The eight founding members were successful business women, active in many enterprises, and by 1895 had accumulated sufficient funds to allow the purchase of a house at No. 5 Blythswood Square. It had the distinction of being the first Women Artists' Residential Club in Great Britain and was known as The Glasgow Society of Lady Artists' Club. By 1897 the partnership of George Henry Walton and Fred Rowntree had designed and constructed a gallery for the Club's fourteenth Annual Exhibition.
A disastrous fire on 27 May 1901 destroyed the Gallery and pictures for a special Summer Exhibition mounted in conjunction with the International Exhibition at Kelvingrove Art Gallery and Museum.
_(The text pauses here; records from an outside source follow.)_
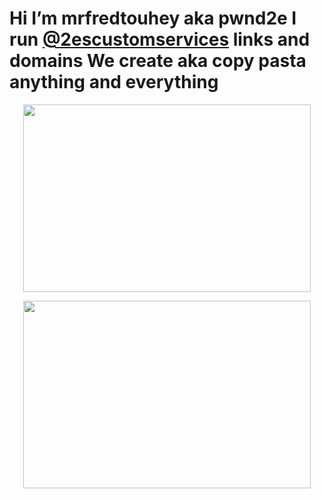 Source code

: 
# Hi I’m mrfredtouhey aka pwnd2e I run [@2escustomservices](https://www.2escustomservices.com) links and domains We create aka copy pasta  anything and everything










<p align="center">
  <img width="460" height="300" src="https://user-images.githubusercontent.com/30393829/135623204-b436ed81-0119-4610-867c-3122dc8f3851.jpg">
</p>
<p align="center">
  <img width="460" height="300" src="https://user-images.githubusercontent.com/104146035/194730431-75dcabef-6139-41d2-bccf-7ac9c814c9d1.gif">
</p>
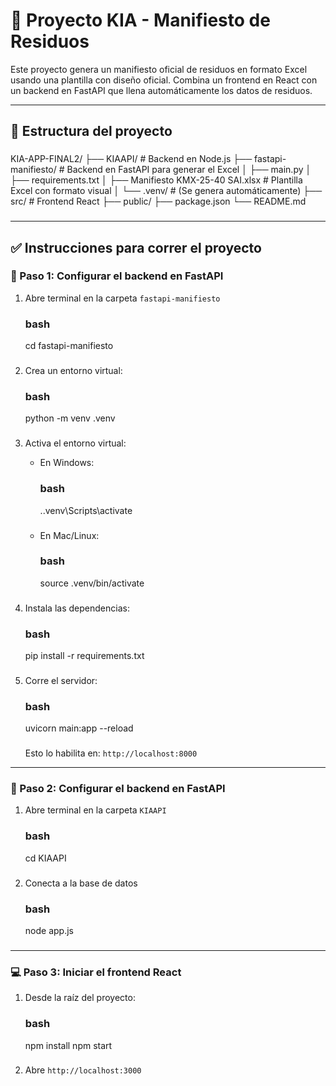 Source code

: 
# 🧾 Proyecto KIA - Manifiesto de Residuos

Este proyecto genera un manifiesto oficial de residuos en formato Excel usando una plantilla con diseño oficial. Combina un frontend en React con un backend en FastAPI que llena automáticamente los datos de residuos.

---

## 📁 Estructura del proyecto

### 
KIA-APP-FINAL2/
├── KIAAPI/                     # Backend en Node.js
├── fastapi-manifiesto/        # Backend en FastAPI para generar el Excel
│   ├── main.py
│   ├── requirements.txt
│   ├── Manifiesto KMX-25-40 SAI.xlsx  # Plantilla Excel con formato visual
│   └── .venv/                 # (Se genera automáticamente)
├── src/                       # Frontend React 
├── public/
├── package.json
└── README.md
### 

---

## ✅ Instrucciones para correr el proyecto

### 🔧 Paso 1: Configurar el backend en FastAPI

1. Abre terminal en la carpeta `fastapi-manifiesto`
   ### bash
   cd fastapi-manifiesto
   ### 
2. Crea un entorno virtual:
   ### bash
   python -m venv .venv
   ### 

3. Activa el entorno virtual:

   - En Windows:
     ### bash
     .\.venv\Scripts\activate
     ### 

   - En Mac/Linux:
     ### bash
     source .venv/bin/activate
     ### 

4. Instala las dependencias:

   ### bash
   pip install -r requirements.txt
   ### 

5. Corre el servidor:

   ### bash
   uvicorn main:app --reload
   ### 

   Esto lo habilita en: `http://localhost:8000`

------------------------------------------------------------------------------------------------------


### 🔧 Paso 2: Configurar el backend en FastAPI

1. Abre terminal en la carpeta `KIAAPI`
   ### bash
   cd KIAAPI
   ### 
2. Conecta a la base de datos
   ### bash
   node app.js
   ###

------------------------------------------------------------------------------------------------------
### 💻 Paso 3: Iniciar el frontend React

1. Desde la raíz del proyecto:

   ### bash
   npm install
   npm start
   ### 

2. Abre `http://localhost:3000`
The Gallery was rebuilt to the design of George Henry Walton and the first exhibition was held on 25 October 1902.
In 1907 a Decoration Committee commissioned Charles Rennie Mackintosh to carry out certain interior work and the striking black pedimented neo-classical front door. The Club thrived over the following 64 years until 1971 when it was sold to the Scottish Arts Council.
Some members were determined to revive the Society, which duly happened in 1975 when it was renamed The Glasgow Society of Women Artists with a Centenary Exhibition being held in the Collins Gallery in 1982.